------ Provided entries
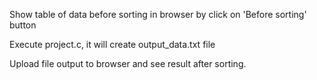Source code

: Show table of data before sorting in browser by click on 'Before sorting' button

Execute project.c, it will create output_data.txt file

Upload file output to browser and see result after sorting.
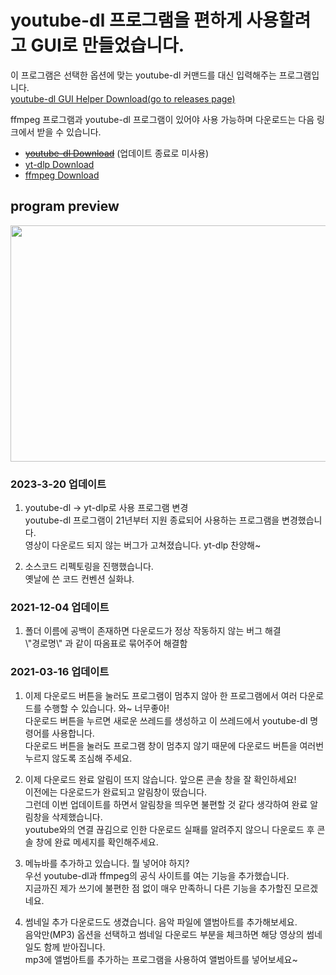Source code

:# youtube-dl 프로그램을 편하게 사용할려고 GUI로 만들었습니다.

이 프로그램은 선택한 옵션에 맞는 youtube-dl 커맨드를 대신 입력해주는 프로그램입니다.  
[youtube-dl GUI Helper Download(go to releases page)](https://github.com/eoehd1ek/youtube-dl_python_GUI_eoe/releases)

ffmpeg 프로그램과 youtube-dl 프로그램이 있어야 사용 가능하며 다운로드는 다음 링크에서 받을 수 있습니다.

- ~~[youtube-dl Download](http://ytdl-org.github.io/youtube-dl/download.html)~~ (업데이트 종료로 미사용)
- [yt-dlp Download](https://github.com/yt-dlp/yt-dlp/releases/)
- [ffmpeg Download](https://ffmpeg.org/download.html)

## program preview

<img src="https://user-images.githubusercontent.com/49092390/126894929-73481415-10b5-441e-a775-72396192a90c.png" width="600" height="378">

### 2023-3-20 업데이트
1. youtube-dl -> yt-dlp로 사용 프로그램 변경  
   youtube-dl 프로그램이 21년부터 지원 종료되어 사용하는 프로그램을 변경했습니다.  
   영상이 다운로드 되지 않는 버그가 고쳐졌습니다.
   yt-dlp 찬양해~

2. 소스코드 리펙토링을 진행했습니다.  
   옛날에 쓴 코드 컨벤션 실화냐.

### 2021-12-04 업데이트

1. 폴더 이름에 공백이 존재하면 다운로드가 정상 작동하지 않는 버그 해결  
   \\\"경로명\\\" 과 같이 따옴표로 묶어주어 해결함

### 2021-03-16 업데이트

1. 이제 다운로드 버튼을 눌러도 프로그램이 멈추지 않아 한 프로그램에서 여러 다운로드를 수행할 수 있습니다. 와~ 너무좋아!  
   다운로드 버튼을 누르면 새로운 쓰레드를 생성하고 이 쓰레드에서 youtube-dl 명령어를 사용합니다.  
   다운로드 버튼을 눌러도 프로그램 창이 멈추지 않기 때문에 다운로드 버튼을 여러번 누르지 않도록 조심해 주세요.

2. 이제 다운로드 완료 알림이 뜨지 않습니다. 앞으론 콘솔 창을 잘 확인하세요!  
   이전에는 다운로드가 완료되고 알림창이 떴습니다.  
   그런데 이번 업데이트를 하면서 알림창을 띄우면 불편할 것 같다 생각하여 완료 알림창을 삭제했습니다.  
   youtube와의 연결 끊김으로 인한 다운로드 실패를 알려주지 않으니 다운로드 후 콘솔 창에 완료 메세지를 확인해주세요.

3. 메뉴바를 추가하고 있습니다. 뭘 넣어야 하지?  
   우선 youtube-dl과 ffmpeg의 공식 사이트를 여는 기능을 추가했습니다.  
   지금까진 제가 쓰기에 불편한 점 없이 매우 만족하니 다른 기능을 추가할진 모르겠네요.

4. 썸네일 추가 다운로드도 생겼습니다. 음악 파일에 앨범아트를 추가해보세요.  
   음악만(MP3) 옵션을 선택하고 썸네일 다운로드 부분을 체크하면 해당 영상의 썸네일도 함께 받아집니다.  
   mp3에 앨범아트를 추가하는 프로그램을 사용하여 앨범아트를 넣어보세요~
------------
### Exercise description
Although the entries contain pictures, reproduce only the rest, exactly as written.

### Response for this exercise
Source code

: Show table of data before sorting in browser by click on 'Before sorting' button

Execute project.c, it will create output_data.txt file

Upload file output to browser and see result after sorting.
Source code

:# youtube-dl 프로그램을 편하게 사용할려고 GUI로 만들었습니다.

이 프로그램은 선택한 옵션에 맞는 youtube-dl 커맨드를 대신 입력해주는 프로그램입니다.  
[youtube-dl GUI Helper Download(go to releases page)](https://github.com/eoehd1ek/youtube-dl_python_GUI_eoe/releases)

ffmpeg 프로그램과 youtube-dl 프로그램이 있어야 사용 가능하며 다운로드는 다음 링크에서 받을 수 있습니다.

- ~~[youtube-dl Download](http://ytdl-org.github.io/youtube-dl/download.html)~~ (업데이트 종료로 미사용)
- [yt-dlp Download](https://github.com/yt-dlp/yt-dlp/releases/)
- [ffmpeg Download](https://ffmpeg.org/download.html)

## program preview

<img src="https://user-images.githubusercontent.com/49092390/126894929-73481415-10b5-441e-a775-72396192a90c.png" width="600" height="378">

### 2023-3-20 업데이트
1. youtube-dl -> yt-dlp로 사용 프로그램 변경  
   youtube-dl 프로그램이 21년부터 지원 종료되어 사용하는 프로그램을 변경했습니다.  
   영상이 다운로드 되지 않는 버그가 고쳐졌습니다.
   yt-dlp 찬양해~

2. 소스코드 리펙토링을 진행했습니다.  
   옛날에 쓴 코드 컨벤션 실화냐.

### 2021-12-04 업데이트

1. 폴더 이름에 공백이 존재하면 다운로드가 정상 작동하지 않는 버그 해결  
   \\\"경로명\\\" 과 같이 따옴표로 묶어주어 해결함

### 2021-03-16 업데이트

1. 이제 다운로드 버튼을 눌러도 프로그램이 멈추지 않아 한 프로그램에서 여러 다운로드를 수행할 수 있습니다. 와~ 너무좋아!  
   다운로드 버튼을 누르면 새로운 쓰레드를 생성하고 이 쓰레드에서 youtube-dl 명령어를 사용합니다.  
   다운로드 버튼을 눌러도 프로그램 창이 멈추지 않기 때문에 다운로드 버튼을 여러번 누르지 않도록 조심해 주세요.

2. 이제 다운로드 완료 알림이 뜨지 않습니다. 앞으론 콘솔 창을 잘 확인하세요!  
   이전에는 다운로드가 완료되고 알림창이 떴습니다.  
   그런데 이번 업데이트를 하면서 알림창을 띄우면 불편할 것 같다 생각하여 완료 알림창을 삭제했습니다.  
   youtube와의 연결 끊김으로 인한 다운로드 실패를 알려주지 않으니 다운로드 후 콘솔 창에 완료 메세지를 확인해주세요.

3. 메뉴바를 추가하고 있습니다. 뭘 넣어야 하지?  
   우선 youtube-dl과 ffmpeg의 공식 사이트를 여는 기능을 추가했습니다.  
   지금까진 제가 쓰기에 불편한 점 없이 매우 만족하니 다른 기능을 추가할진 모르겠네요.

4. 썸네일 추가 다운로드도 생겼습니다. 음악 파일에 앨범아트를 추가해보세요.  
   음악만(MP3) 옵션을 선택하고 썸네일 다운로드 부분을 체크하면 해당 영상의 썸네일도 함께 받아집니다.  
   mp3에 앨범아트를 추가하는 프로그램을 사용하여 앨범아트를 넣어보세요~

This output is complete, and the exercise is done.